American Assassin

Sub-Bourne action film American Assassin sees Dylan O’Brien play an ordinary young man who turns dead-eyed killing machine after his girlfriend is gunned down by terrorists

Film Review by Ross McIndoe | 24 Jan 2018
Film title: American Assasin
Director: Michael Cuesta
Starring: Dylan O'Brien, Michael Keaton, Taylor Kitsch
Release date: 15 Jan
Certificate: 18

Michael Cuesta’s American Assassin opens with Mitch Rapp (O’Brien) filming a home video of himself and his girlfriend (Charlotte Vega) splashing around on a sun-soaked beach holiday. Moments later, terrorists attack and she is gunned down while he helplessly looks on, greenlighting his transformation into a dead-eyed killing machine by the next time we see him.
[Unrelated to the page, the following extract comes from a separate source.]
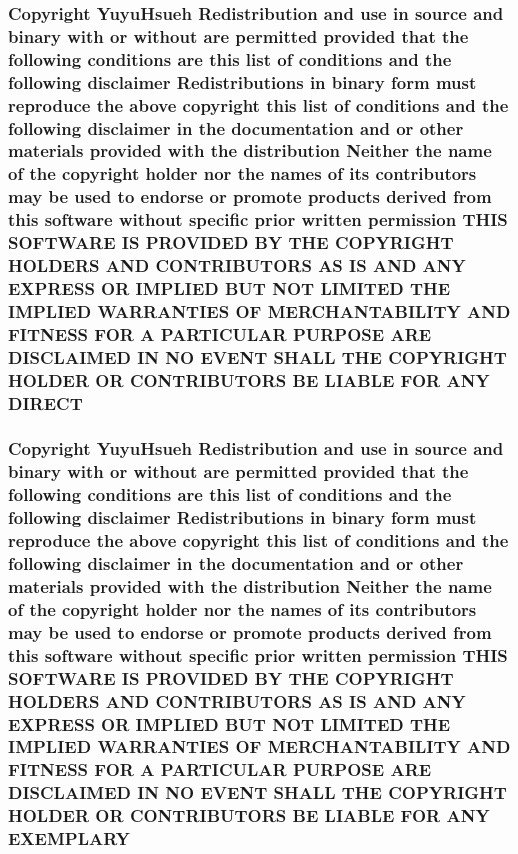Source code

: \subsubsection[{\texorpdfstring{D\+I\+R\+E\+CT}{DIRECT}}]{\setlength{\rightskip}{0pt plus 5cm}Copyright Yuyu\+Hsueh Redistribution and use in source and binary with or without are permitted provided that the following conditions are this list of conditions and the following disclaimer Redistributions in binary form must reproduce the above copyright this list of conditions and the following disclaimer in the documentation and or other materials provided with the distribution Neither the name of the copyright holder nor the names of its contributors may be used to endorse or promote products derived from this software without specific prior written permission T\+H\+IS S\+O\+F\+T\+W\+A\+RE IS P\+R\+O\+V\+I\+D\+ED BY T\+HE C\+O\+P\+Y\+R\+I\+G\+HT H\+O\+L\+D\+E\+RS A\+ND C\+O\+N\+T\+R\+I\+B\+U\+T\+O\+RS AS IS A\+ND A\+NY E\+X\+P\+R\+E\+SS OR I\+M\+P\+L\+I\+ED B\+UT N\+OT L\+I\+M\+I\+T\+ED T\+HE I\+M\+P\+L\+I\+ED {\bf W\+A\+R\+R\+A\+N\+T\+I\+ES} OF M\+E\+R\+C\+H\+A\+N\+T\+A\+B\+I\+L\+I\+TY A\+ND F\+I\+T\+N\+E\+SS F\+OR A P\+A\+R\+T\+I\+C\+U\+L\+AR P\+U\+R\+P\+O\+SE A\+RE D\+I\+S\+C\+L\+A\+I\+M\+ED IN NO E\+V\+E\+NT S\+H\+A\+LL T\+HE C\+O\+P\+Y\+R\+I\+G\+HT H\+O\+L\+D\+ER OR C\+O\+N\+T\+R\+I\+B\+U\+T\+O\+RS BE L\+I\+A\+B\+LE F\+OR A\+NY D\+I\+R\+E\+CT}\hypertarget{license_8txt_a9ecfdaf89f3cf85421feb43ef16f372d}{}\label{license_8txt_a9ecfdaf89f3cf85421feb43ef16f372d}
\subsubsection[{\texorpdfstring{E\+X\+E\+M\+P\+L\+A\+RY}{EXEMPLARY}}]{\setlength{\rightskip}{0pt plus 5cm}Copyright Yuyu\+Hsueh Redistribution and use in source and binary with or without are permitted provided that the following conditions are this list of conditions and the following disclaimer Redistributions in binary form must reproduce the above copyright this list of conditions and the following disclaimer in the documentation and or other materials provided with the distribution Neither the name of the copyright holder nor the names of its contributors may be used to endorse or promote products derived from this software without specific prior written permission T\+H\+IS S\+O\+F\+T\+W\+A\+RE IS P\+R\+O\+V\+I\+D\+ED BY T\+HE C\+O\+P\+Y\+R\+I\+G\+HT H\+O\+L\+D\+E\+RS A\+ND C\+O\+N\+T\+R\+I\+B\+U\+T\+O\+RS AS IS A\+ND A\+NY E\+X\+P\+R\+E\+SS OR I\+M\+P\+L\+I\+ED B\+UT N\+OT L\+I\+M\+I\+T\+ED T\+HE I\+M\+P\+L\+I\+ED {\bf W\+A\+R\+R\+A\+N\+T\+I\+ES} OF M\+E\+R\+C\+H\+A\+N\+T\+A\+B\+I\+L\+I\+TY A\+ND F\+I\+T\+N\+E\+SS F\+OR A P\+A\+R\+T\+I\+C\+U\+L\+AR P\+U\+R\+P\+O\+SE A\+RE D\+I\+S\+C\+L\+A\+I\+M\+ED IN NO E\+V\+E\+NT S\+H\+A\+LL T\+HE C\+O\+P\+Y\+R\+I\+G\+HT H\+O\+L\+D\+ER OR C\+O\+N\+T\+R\+I\+B\+U\+T\+O\+RS BE L\+I\+A\+B\+LE F\+OR A\+NY E\+X\+E\+M\+P\+L\+A\+RY}\hypertarget{license_8txt_ac4a6acd1ced6bfbf36f00e4629d74515}{}\label{license_8txt_ac4a6acd1ced6bfbf36f00e4629d74515}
As he infiltrates the cell responsible and is subsequently swept up into a CIA programme designed to create the apex predators of urban combat, the movie flirts with a few interesting ideas. The notion that the people whose homes have had hellfire rained down on them daily by a faceless, dispassionate foreign force might see their own revenge quests similarly to Rapp’s. That the military’s appeal to traumatised individuals with personal vendettas might be worth inspection. That the obsessive pursuit of vengeance only leads to more destruction.

Unwilling or unable to actually engage with any of these ideas, the film throws in a white American mega villain (Kitsch) to draw away from its political posturing, adds a helicopter and a nuclear bomb, and decides to be a goofy, globetrotting action flick instead.
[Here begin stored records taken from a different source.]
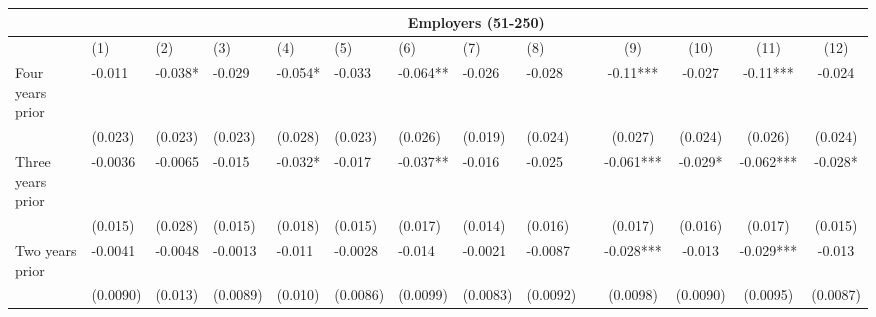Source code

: \begin{tabular}{lccccrrrrrcccc}
\toprule
      & \multicolumn{13}{c}{Employers (51-250)} \\
\midrule
      & \multicolumn{1}{l}{(1)} & \multicolumn{1}{l}{(2)} & \multicolumn{1}{l}{(3)} & \multicolumn{1}{l}{(4)} & \multicolumn{1}{l}{(5)} & \multicolumn{1}{l}{(6)} & \multicolumn{1}{l}{(7)} & \multicolumn{1}{l}{(8)} &       & (9)   & (10)  & (11)  & (12) \\
\midrule
\midrule
Four years prior & \multicolumn{1}{l}{-0.011} & \multicolumn{1}{l}{-0.038*} & \multicolumn{1}{l}{-0.029} & \multicolumn{1}{l}{-0.054*} & \multicolumn{1}{l}{-0.033} & \multicolumn{1}{l}{-0.064**} & \multicolumn{1}{l}{-0.026} & \multicolumn{1}{l}{-0.028} &       & -0.11*** & -0.027 & -0.11*** & -0.024 \\
      & \multicolumn{1}{l}{(0.023)} & \multicolumn{1}{l}{(0.023)} & \multicolumn{1}{l}{(0.023)} & \multicolumn{1}{l}{(0.028)} & \multicolumn{1}{l}{(0.023)} & \multicolumn{1}{l}{(0.026)} & \multicolumn{1}{l}{(0.019)} & \multicolumn{1}{l}{(0.024)} &       & (0.027) & (0.024) & (0.026) & (0.024) \\
Three years prior & \multicolumn{1}{l}{-0.0036} & \multicolumn{1}{l}{-0.0065} & \multicolumn{1}{l}{-0.015} & \multicolumn{1}{l}{-0.032*} & \multicolumn{1}{l}{-0.017} & \multicolumn{1}{l}{-0.037**} & \multicolumn{1}{l}{-0.016} & \multicolumn{1}{l}{-0.025} &       & -0.061*** & -0.029* & -0.062*** & -0.028* \\
      & \multicolumn{1}{l}{(0.015)} & \multicolumn{1}{l}{(0.028)} & \multicolumn{1}{l}{(0.015)} & \multicolumn{1}{l}{(0.018)} & \multicolumn{1}{l}{(0.015)} & \multicolumn{1}{l}{(0.017)} & \multicolumn{1}{l}{(0.014)} & \multicolumn{1}{l}{(0.016)} &       & (0.017) & (0.016) & (0.017) & (0.015) \\
Two years prior & \multicolumn{1}{l}{-0.0041} & \multicolumn{1}{l}{-0.0048} & \multicolumn{1}{l}{-0.0013} & \multicolumn{1}{l}{-0.011} & \multicolumn{1}{l}{-0.0028} & \multicolumn{1}{l}{-0.014} & \multicolumn{1}{l}{-0.0021} & \multicolumn{1}{l}{-0.0087} &       & -0.028*** & -0.013 & -0.029*** & -0.013 \\
      & \multicolumn{1}{l}{(0.0090)} & \multicolumn{1}{l}{(0.013)} & \multicolumn{1}{l}{(0.0089)} & \multicolumn{1}{l}{(0.010)} & \multicolumn{1}{l}{(0.0086)} & \multicolumn{1}{l}{(0.0099)} & \multicolumn{1}{l}{(0.0083)} & \multicolumn{1}{l}{(0.0092)} &       & (0.0098) & (0.0090) & (0.0095) & (0.0087) \\

\end{tabular}
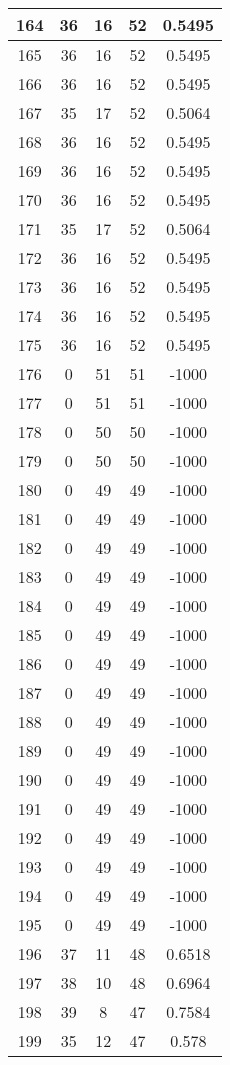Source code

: \documentclass[letterpaper, 12pt]{article}
\begin{document}
\begin{longtable}{|c|c|c|c|c|}
\hline
164 & 36 & 16 & 52 & 0.5495 \\
\hline
165 & 36 & 16 & 52 & 0.5495 \\
\hline
166 & 36 & 16 & 52 & 0.5495 \\
\hline
167 & 35 & 17 & 52 & 0.5064 \\
\hline
168 & 36 & 16 & 52 & 0.5495 \\
\hline
169 & 36 & 16 & 52 & 0.5495 \\
\hline
170 & 36 & 16 & 52 & 0.5495 \\
\hline
171 & 35 & 17 & 52 & 0.5064 \\
\hline
172 & 36 & 16 & 52 & 0.5495 \\
\hline
173 & 36 & 16 & 52 & 0.5495 \\
\hline
174 & 36 & 16 & 52 & 0.5495 \\
\hline
175 & 36 & 16 & 52 & 0.5495 \\
\hline
176 & 0 & 51 & 51 & -1000 \\
\hline
177 & 0 & 51 & 51 & -1000 \\
\hline
178 & 0 & 50 & 50 & -1000 \\
\hline
179 & 0 & 50 & 50 & -1000 \\
\hline
180 & 0 & 49 & 49 & -1000 \\
\hline
181 & 0 & 49 & 49 & -1000 \\
\hline
182 & 0 & 49 & 49 & -1000 \\
\hline
183 & 0 & 49 & 49 & -1000 \\
\hline
184 & 0 & 49 & 49 & -1000 \\
\hline
185 & 0 & 49 & 49 & -1000 \\
\hline
186 & 0 & 49 & 49 & -1000 \\
\hline
187 & 0 & 49 & 49 & -1000 \\
\hline
188 & 0 & 49 & 49 & -1000 \\
\hline
189 & 0 & 49 & 49 & -1000 \\
\hline
190 & 0 & 49 & 49 & -1000 \\
\hline
191 & 0 & 49 & 49 & -1000 \\
\hline
192 & 0 & 49 & 49 & -1000 \\
\hline
193 & 0 & 49 & 49 & -1000 \\
\hline
194 & 0 & 49 & 49 & -1000 \\
\hline
195 & 0 & 49 & 49 & -1000 \\
\hline
196 & 37 & 11 & 48 & 0.6518 \\
\hline
197 & 38 & 10 & 48 & 0.6964 \\
\hline
198 & 39 & 8 & 47 & 0.7584 \\
\hline
199 & 35 & 12 & 47 & 0.578 \\
\hline
\end{longtable}
\end{document}
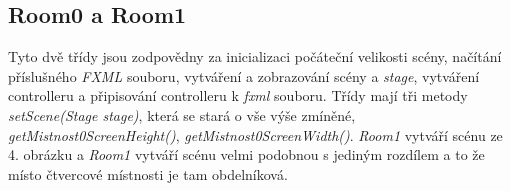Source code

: \subsection{Room0 a Room1}
Tyto dvě třídy jsou zodpovědny za inicializaci počáteční velikosti scény, načítání příslušného \textit{FXML} souboru, vytváření a zobrazování  scény a \textit{stage}, vytváření controlleru a připisování controlleru k \textit{fxml} souboru. Třídy mají tři metody \textit{setScene(Stage stage)}, která se stará o vše výše zmíněné, \textit{ getMistnost0ScreenHeight()}, \textit{ getMistnost0ScreenWidth()}. \textit{Room1} vytváří scénu ze 4. obrázku a \textit{Room1} vytváří scénu velmi podobnou s jediným rozdílem a to že místo čtvercové místnosti je tam obdelníková.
It looks to Michael Keaton to redeem it but while he hurls himself into his role as the movie’s maniacally masculine father figure, even his eye-popping energy can’t shock a heartbeat into a script that turned up dead on arrival. Similarly, O’Brien and Kitsch are tasked with playing the “two sides of a coin” trope without enough character between them to make up one full person.
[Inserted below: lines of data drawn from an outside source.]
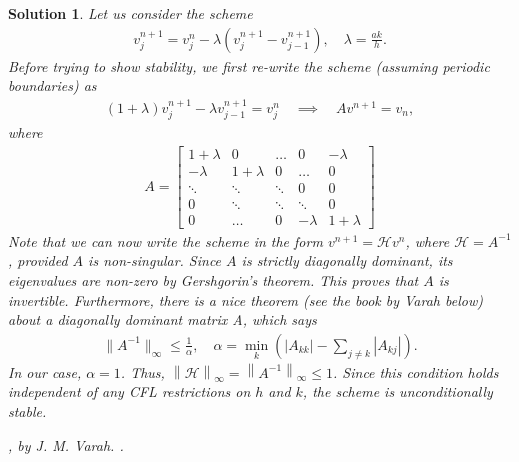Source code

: \documentclass[10pt,letterpaper]{article}
\newcommand{\rb}[1]{ \left(  {#1} \right) }
\newcommand{\norm}[1]{ \left\|  {#1} \right\| }
\theoremstyle{break}
\newtheorem{solution}{Solution}
\begin{document}
\begin{solution}
	Let us consider the scheme
	\begin{gather} \label{implicit} 	
		v_j^{n+1}=v_j^n -\lambda \rb{v_{j}^{n+1} -v_{j-1}^{n+1}}, \quad \lambda = \frac{ak}{h}. 
	\end{gather} 
	Before trying to show stability, we first re-write the scheme (assuming periodic boundaries) as 
	\begin{gather} \label{implicit_1} 	
		\rb{1 + \lambda} v_{j}^{n+1} -\lambda v_{j-1}^{n+1} =v_j^n \quad \implies \quad A v^{n+1} = v_n,
	\end{gather} 
	where 
	\begin{gather}
	A = \begin{bmatrix}
	1+\lambda & 0 & \dots & 0 & -\lambda \\
	-\lambda & 1+\lambda & 0 & \dots & 0 \\
	\ddots & \ddots & \ddots & 0 & 0\\
	0 & \ddots & \ddots & \ddots & 0 \\
	0 & \dots & 0 & -\lambda & 1 + \lambda
	\end{bmatrix}
	\end{gather}
	Note that we can now write the scheme in the form $v^{n+1} = \mathcal{H} v^n$, where $\mathcal{H} = A^{-1}$, 
	provided $A$ is non-singular. Since $A$ is strictly diagonally dominant, its eigenvalues are non-zero by Gershgorin's theorem.
	This proves that $A$ is invertible. Furthermore, there is a nice theorem (see the book by Varah below) about a diagonally dominant matrix A,
	which says 
	\begin{gather}
	\|A^{-1}\|_\infty \leq \frac{1}{\alpha}, \quad \alpha = \min_k\left(|A_{kk}| - \sum_{j\neq k} |A_{kj}| \right).
	\end{gather}
	In our case, $\alpha = 1$. Thus, $\norm{\mathcal{H}}_\infty = \norm{A^{-1}}_\infty \leq 1$.
	Since this condition holds independent of any CFL restrictions on $h$ and $k$, the scheme is unconditionally stable.
	
	\begin{thebibliography}{----}

		, by J. M. Varah.
		.
		
	\end{thebibliography}
\end{solution}
\end{document}
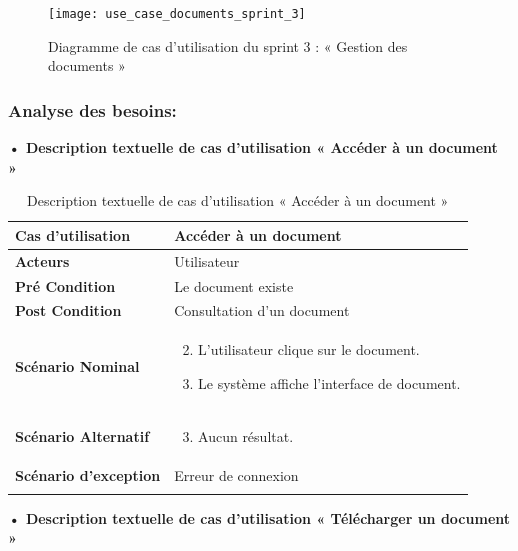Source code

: \begin{figure}[H]
  \centering
  \texttt{[image: use\_case\_documents\_sprint\_3]}
  \caption{Diagramme de cas d'utilisation du sprint 3 : « Gestion des documents »}
  \label{fig:UseCaseDiagramSprint3}
\end{figure}


\subsubsection{Analyse des besoins:}
\textbf{•	Description textuelle de cas d'utilisation « Accéder à un document »}

\begin{longtable}{|p{5cm}|p{10cm}|}
\hline
\textbf{Cas d'utilisation}&Accéder à un document\\
\hline
\textbf{Acteurs}&Utilisateur\\
\hline
\textbf{Pré Condition}&Le document existe\\
\hline
\textbf{Post Condition}&Consultation d'un document\\
\hline
\textbf{Scénario Nominal}&
\vspace{-\baselineskip}
\begin{enumerate}
    \setcounter{enumi}{1}
    \item L'utilisateur clique sur le document.
    \item Le système affiche l'interface de document.
    
\end{enumerate}\\
\hline
\textbf{Scénario Alternatif}&
\vspace{-\baselineskip}
\begin{enumerate}
    \setcounter{enumi}{2}
    \item Aucun résultat.
\end{enumerate}\\
\hline
\textbf{Scénario d'exception}&Erreur de connexion\\
\hline
\caption{Description textuelle de cas d'utilisation « Accéder à un document »}
\label{tab:DescriptionTextuelleDeCasDUtilisationAccéderAUnDocument}
\end{longtable}

\textbf{•	Description textuelle de cas d'utilisation « Télécharger un document »}

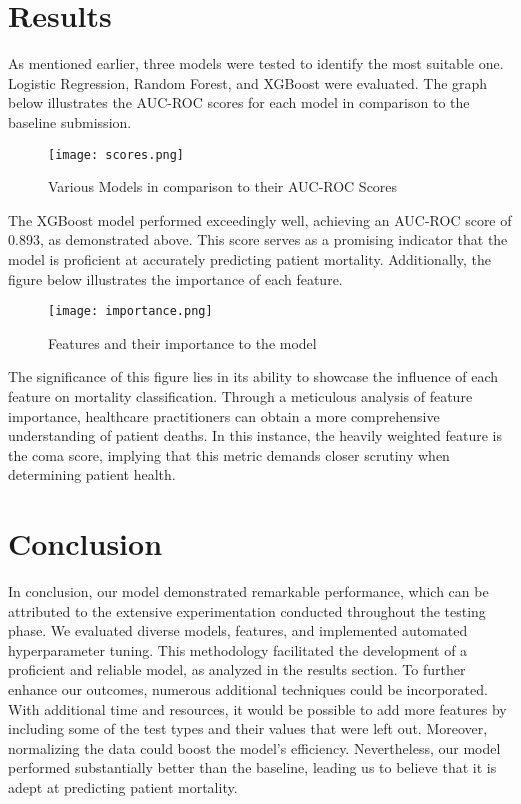 \documentclass{article}
\begin{document}
\section{Results}
\begin{flushleft} 

As mentioned earlier, three models were tested to identify the most suitable one.
Logistic Regression, Random Forest, and XGBoost were evaluated.
The graph below illustrates the AUC-ROC scores for each model in comparison to the baseline submission.

\begin{figure}[!ht]
    \centering
    \texttt{[image: scores.png]}
    \caption{Various Models in comparison to their AUC-ROC Scores}
\end{figure}

\clearpage
The XGBoost model performed exceedingly well, achieving an AUC-ROC score of 0.893, as demonstrated above.
This score serves as a promising indicator that the model is proficient at accurately predicting patient mortality.
Additionally, the figure below illustrates the importance of each feature.

\begin{figure}[!ht]
    \centering
    \texttt{[image: importance.png]}
    \caption{Features and their importance to the model}
\end{figure}

The significance of this figure lies in its ability to showcase the influence of each feature on mortality classification.
Through a meticulous analysis of feature importance, healthcare practitioners can obtain a more comprehensive understanding of patient deaths.
In this instance, the heavily weighted feature is the coma score, implying that this metric demands closer scrutiny when determining patient health.
\end{flushleft}
    
\section{Conclusion}

\begin{flushleft} 

In conclusion, our model demonstrated remarkable performance, which can be attributed to the extensive experimentation conducted throughout the testing phase.
We evaluated diverse models, features, and implemented automated hyperparameter tuning.
This methodology facilitated the development of a proficient and reliable model, as analyzed in the results section.
To further enhance our outcomes, numerous additional techniques could be incorporated.
With additional time and resources, it would be possible to add more features by including some of the test types and their values that were left out.
Moreover, normalizing the data could boost the model's efficiency.
Nevertheless, our model performed substantially better than the baseline, leading us to believe that it is adept at predicting patient mortality.

\end{flushleft}
    
\end{document}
Without a ringer to elevate it, Cuesta’s film still manages to hold the viewer’s attention by keeping the pace high and fights frequent and crunching. Ultimately, it’s not a film designed for the attentive eyes of viewers who actively sought it out but for the half-engaged, hazy-eyed ones who stumble on to it flicking channels late at night.

Extras

Highlight is an on-stage Q&A conducted at the Alamo Drafthouse, as well as some less interesting character featurettes. [Ross McIndoe]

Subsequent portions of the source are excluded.